This week, public school teachers in Zimbabwe began an indefinite strike demanding to be paid salaries in U.S. dollars. This follows a 40-day strike by doctors who returned to work this week without a new salary agreement with the government. Currently, public sector employees are paid in electronic dollars, which are quickly losing value as the country faces a shortage of physical cash. The Zimbabwean economy has periodically faced cash shortages since the country adopted the U.S. dollar in 2009. Zimbabwe’s Apex Council, a representative body for 16 public sector unions, filed a two-week notice of industrial action on Tuesday that could lead to more employees joining the strikes in coming weeks.

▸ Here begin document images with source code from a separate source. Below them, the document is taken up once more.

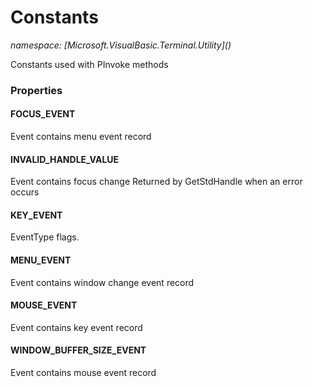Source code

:﻿# Constants
_namespace: [Microsoft.VisualBasic.Terminal.Utility](<a href="#" onClick="load('/docs/Microsoft.VisualBasic.Terminal.Utility/index.md')"></a>)_

Constants used with PInvoke methods




### Properties

#### FOCUS_EVENT
Event contains menu event record
#### INVALID_HANDLE_VALUE
Event contains focus change
 Returned by GetStdHandle when an error occurs
#### KEY_EVENT
EventType flags.
#### MENU_EVENT
Event contains window change event record
#### MOUSE_EVENT
Event contains key event record
#### WINDOW_BUFFER_SIZE_EVENT
Event contains mouse event record
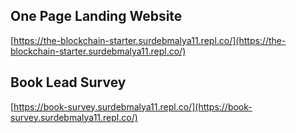 ## One Page Landing Website

[https://the-blockchain-starter.surdebmalya11.repl.co/](https://the-blockchain-starter.surdebmalya11.repl.co/)

## Book Lead Survey

[https://book-survey.surdebmalya11.repl.co/](https://book-survey.surdebmalya11.repl.co/)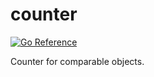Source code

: # counter

[![Go Reference](https://pkg.go.dev/badge/github.com/andreas19/counter.svg)](https://pkg.go.dev/github.com/andreas19/counter)

Counter for comparable objects.
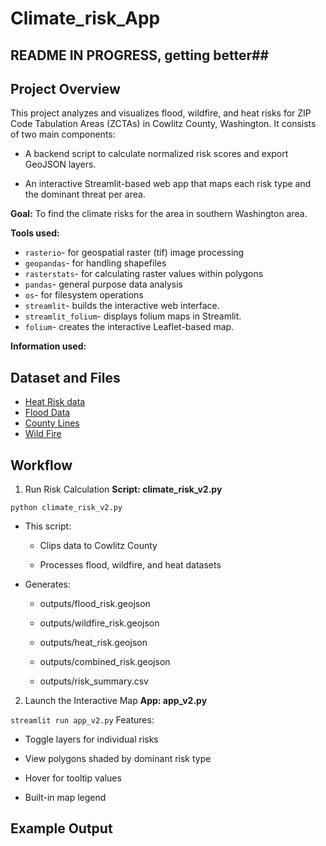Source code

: # Climate_risk_App

## README IN PROGRESS, getting better##

## Project Overview

This project analyzes and visualizes flood, wildfire, and heat risks for ZIP Code Tabulation Areas (ZCTAs) in Cowlitz County, Washington. It consists of two main components:

- A backend script to calculate normalized risk scores and export GeoJSON layers.

- An interactive Streamlit-based web app that maps each risk type and the dominant threat per area.

**Goal:**
To find the climate risks for the area in southern Washington area.

**Tools used:**
- `rasterio`- for geospatial raster (tif) image processing
- `geopandas`- for handling shapefiles
- `rasterstats`- for calculating raster values within polygons
- `pandas`- general purpose data analysis
- `os`- for filesystem operations
- `streamlit`- builds the interactive web interface.
- `streamlit_folium`- displays folium maps in Streamlit.
- `folium`- creates the interactive Leaflet-based map.

**Information used:**

## Dataset and Files
- [Heat Risk data](https://earthexplorer.usgs.gov/)
- [Flood Data](https://www.fema.gov/)
- [County Lines](https://www.census.gov/geographies/mapping-files/2020/geo/tiger-line-file.html)
- [Wild Fire](https://research.fs.usda.gov/)

## Workflow
1. Run Risk Calculation
**Script: climate_risk_v2.py** 

 `python climate_risk_v2.py`
- This script:

    - Clips data to Cowlitz County

    - Processes flood, wildfire, and heat datasets

- Generates:

    - outputs/flood_risk.geojson

    - outputs/wildfire_risk.geojson

    - outputs/heat_risk.geojson

    - outputs/combined_risk.geojson

    - outputs/risk_summary.csv

2. Launch the Interactive Map
**App: app_v2.py**

`streamlit run app_v2.py`
Features:

- Toggle layers for individual risks

- View polygons shaded by dominant risk type

- Hover for tooltip values

- Built-in map legend

## Example Output

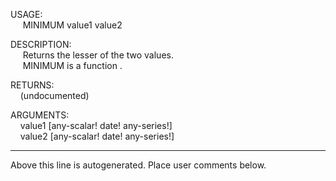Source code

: USAGE:  
&nbsp;&nbsp;&nbsp;&nbsp;&nbsp;MINIMUM&nbsp;value1&nbsp;value2&nbsp;  
  
DESCRIPTION:  
&nbsp;&nbsp;&nbsp;&nbsp;&nbsp;Returns&nbsp;the&nbsp;lesser&nbsp;of&nbsp;the&nbsp;two&nbsp;values.  
&nbsp;&nbsp;&nbsp;&nbsp;&nbsp;MINIMUM&nbsp;is&nbsp;a&nbsp;function&nbsp;.  
  
RETURNS:  
&nbsp;&nbsp;&nbsp;&nbsp;(undocumented)  
  
ARGUMENTS:  
&nbsp;&nbsp;&nbsp;&nbsp;value1&nbsp;[any-scalar!&nbsp;date!&nbsp;any-series!]  
&nbsp;&nbsp;&nbsp;&nbsp;value2&nbsp;[any-scalar!&nbsp;date!&nbsp;any-series!]  
___
Above this line is autogenerated. Place user comments below.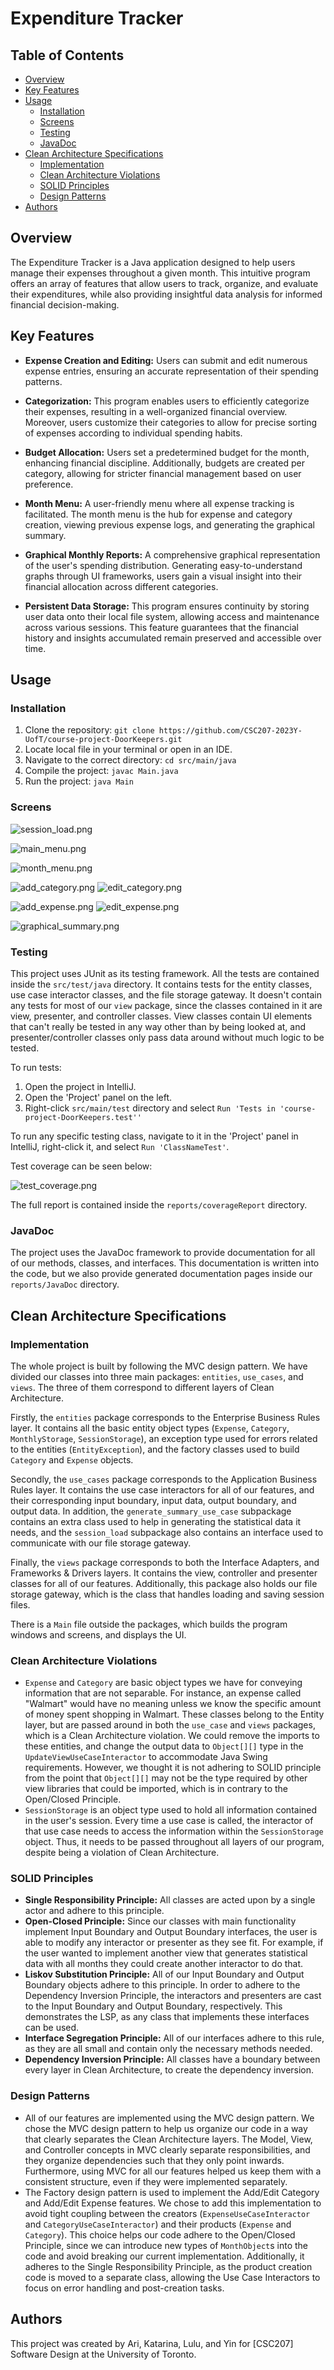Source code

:# Expenditure Tracker

## Table of Contents

- [Overview](#overview)
- [Key Features](#key-features)
- [Usage](#usage)
  - [Installation](#installation)
  - [Screens](#screens)
  - [Testing](#testing)
  - [JavaDoc](#javadoc)
- [Clean Architecture Specifications](#clean-architecture-specifications)
  - [Implementation](#implementation)
  - [Clean Architecture Violations](#clean-architecture-violations)
  - [SOLID Principles](#solid-principles)
  - [Design Patterns](#design-patterns)
- [Authors](#authors)

## Overview

The Expenditure Tracker is a Java application designed to help users manage their expenses throughout a given month. 
This intuitive program offers an array of features that allow users to track, organize, and evaluate their expenditures,
while also providing insightful data analysis for informed financial decision-making.

## Key Features

- **Expense Creation and Editing:** Users can submit and edit numerous expense entries, ensuring an accurate 
representation of their spending patterns.

- **Categorization:** This program enables users to efficiently categorize their expenses, resulting in a well-organized
financial overview. Moreover, users customize their categories to allow for precise sorting of expenses according to 
individual spending habits.

- **Budget Allocation:** Users set a predetermined budget for the month, enhancing financial discipline. Additionally, 
budgets are created per category, allowing for stricter financial management based on user preference.

- **Month Menu:** A user-friendly menu where all expense tracking is facilitated. The month menu is the hub for 
expense and category creation, viewing previous expense logs, and generating the graphical summary. 

- **Graphical Monthly Reports:** A comprehensive graphical representation of the user's spending distribution. 
Generating easy-to-understand graphs through UI frameworks, users gain a visual insight into their financial allocation 
across different categories.

- **Persistent Data Storage:** This program ensures continuity by storing user data onto their local file system, 
allowing access and maintenance across various sessions. This feature guarantees that the financial history and insights
accumulated remain preserved and accessible over time.

## Usage

### Installation

1. Clone the repository: `git clone https://github.com/CSC207-2023Y-UofT/course-project-DoorKeepers.git`
2. Locate local file in your terminal or open in an IDE.
3. Navigate to the correct directory: `cd src/main/java`
4. Compile the project: `javac Main.java`
5. Run the project: `java Main`

### Screens

![session_load.png](images/session_load.png)

![main_menu.png](images/main_menu.png)

![month_menu.png](images/month_menu.png)

![add_category.png](images/add_category.png)
![edit_category.png](images/edit_category.png)

![add_expense.png](images/add_expense.png)
![edit_expense.png](images/edit_expense.png)

![graphical_summary.png](images/graphical_summary.png)

### Testing
This project uses JUnit as its testing framework. All the tests are contained inside the `src/test/java` directory.
It contains tests for the entity classes, use case interactor classes, and the file storage gateway. It doesn't contain
any tests for most of our `view` package, since the classes contained in it are view, presenter, and controller classes.
View classes contain UI elements that can't really be tested in any way other than by being looked at, and 
presenter/controller classes only pass data around without much logic to be tested.

To run tests: 
1. Open the project in IntelliJ.
2. Open the 'Project' panel on the left.
3. Right-click `src/main/test` directory and select `Run 'Tests in 'course-project-DoorKeepers.test''`

To run any specific testing class, navigate to it in the 'Project' panel in IntelliJ, right-click it, and 
select `Run 'ClassNameTest'`.

Test coverage can be seen below:

![test_coverage.png](images/test_coverage.png)

The full report is contained inside the `reports/coverageReport` directory.

### JavaDoc
The project uses the JavaDoc framework to provide documentation for all of our methods, classes, and interfaces. 
This documentation is written into the code, but we also provide generated documentation pages inside our 
`reports/JavaDoc` directory.

## Clean Architecture Specifications

### Implementation
The whole project is built by following the MVC design pattern. We have divided our classes into three main packages:
`entities`, `use_cases`, and `views`. The three of them correspond to different layers of Clean Architecture. 

Firstly, the `entities` package corresponds to the Enterprise Business Rules layer. It contains all the basic entity 
object types (`Expense`, `Category`, `MonthlyStorage`, `SessionStorage`), an exception type used for errors related to 
the entities (`EntityException`), and the factory classes used to build `Category` and `Expense` objects. 

Secondly, the `use_cases` package corresponds to the Application Business Rules layer. It contains the use case 
interactors for all of our features, and their corresponding input boundary, input data, output boundary, and 
output data. In addition, the `generate_summary_use_case` subpackage contains an extra class used to help in generating 
the statistical data it needs, and the `session_load` subpackage also contains an interface used to communicate with our
file storage gateway.

Finally, the `views` package corresponds to both the Interface Adapters, and Frameworks & Drivers layers. It contains
the view, controller and presenter classes for all of our features. Additionally, this package also holds our
file storage gateway, which is the class that handles loading and saving session files.

There is a `Main` file outside the packages, which builds the program windows and screens, and displays the UI.

### Clean Architecture Violations
- `Expense` and `Category` are basic object types we have for conveying information that are not separable. 
For instance, an expense called "Walmart" would have no meaning unless we know the specific amount of money spent 
shopping in Walmart. These classes belong to the Entity layer, but are passed around in both the `use_case` and `views` 
packages, which is a Clean Architecture violation. We could remove the imports to these entities, and change the output
data to `Object[][]` type in the `UpdateViewUseCaseInteractor` to accommodate Java Swing requirements. 
However, we thought it is not adhering to SOLID principle from the point that `Object[][]` may not be the type required 
by other view libraries that could be imported, which is in contrary to the Open/Closed Principle.
- `SessionStorage` is an object type used to hold all information contained in the user's session. Every time a use case 
is called, the interactor of that use case needs to access the information within the `SessionStorage` object. Thus, it 
needs to be passed throughout all layers of our program, despite being a violation of Clean Architecture.

### SOLID Principles
- **Single Responsibility Principle:** All classes are acted upon by a single actor and adhere to this principle.
- **Open-Closed Principle:** Since our classes with main functionality implement Input Boundary and Output Boundary
interfaces, the user is able to modify any interactor or presenter as they see fit. For example, if the user wanted to 
implement another view that generates statistical data with all months they could create another interactor to do that.
- **Liskov Substitution Principle:** All of our Input Boundary and Output Boundary objects adhere to this principle. 
In order to adhere to the Dependency Inversion Principle, the interactors and presenters are cast to the Input Boundary 
and Output Boundary, respectively. This demonstrates the LSP, as any class that implements these interfaces can be used.
- **Interface Segregation Principle:** All of our interfaces adhere to this rule, as they are all small and contain only
the necessary methods needed.
- **Dependency Inversion Principle:** All classes have a boundary between every layer in Clean Architecture, to create 
the dependency inversion.

### Design Patterns
- All of our features are implemented using the MVC design pattern. We chose the MVC design pattern to help us organize
our code in a way that clearly separates the Clean Architecture layers. The Model, View, and Controller concepts
in MVC clearly separate responsibilities, and they organize dependencies such that they only point inwards. 
Furthermore, using MVC for all our features helped us keep them with a consistent structure, even if they
were implemented separately.
- The Factory design pattern is used to implement the Add/Edit Category and Add/Edit Expense features. We chose to add 
this implementation to avoid tight coupling between the creators (`ExpenseUseCaseInteractor` and 
`CategoryUseCaseInteractor`) and their products (`Expense` and `Category`). This choice helps our code adhere to the 
Open/Closed Principle, since we can introduce new types of `MonthObject`s into the code and avoid breaking our current
implementation. Additionally, it adheres to the Single Responsibility Principle, as the product creation code is moved
to a separate class, allowing the Use Case Interactors to focus on error handling and post-creation tasks.

## Authors
This project was created by Ari, Katarina, Lulu, and Yin for [CSC207] Software Design at the University of Toronto.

On Thursday, unions rejected the government’s proposal for a 10 percent raise starting in April. Addressing the rejected offer, the Zimbabwe Teachers Association president noted, “The expectation was that there would be a cost-of-living adjustment commensurate with inflation with immediate effect.” The currency crisis has caused inflation to soar, hitting 31 percent in November, a 10-year high. The currency crisis has also exacerbated a fuel shortage with black market prices for petrol reaching $5 per liter compared to the market price of $1.40.

Opposition candidate wins contested DRC election

The Democratic Republic of the Congo’s election commission announced that opposition candidate Felix Tshisekedi won the presidential election held two weeks prior. The results, originally planned to be released on Sunday, were announced early on Thursday morning. According to official results, Felix Tshisekedi received 38 percent of the vote, with opposition candidate Martin Fayulu in second with 34 percent, and ruling party candidate Emmanuel Ramazani Shadary was in third with 23 percent.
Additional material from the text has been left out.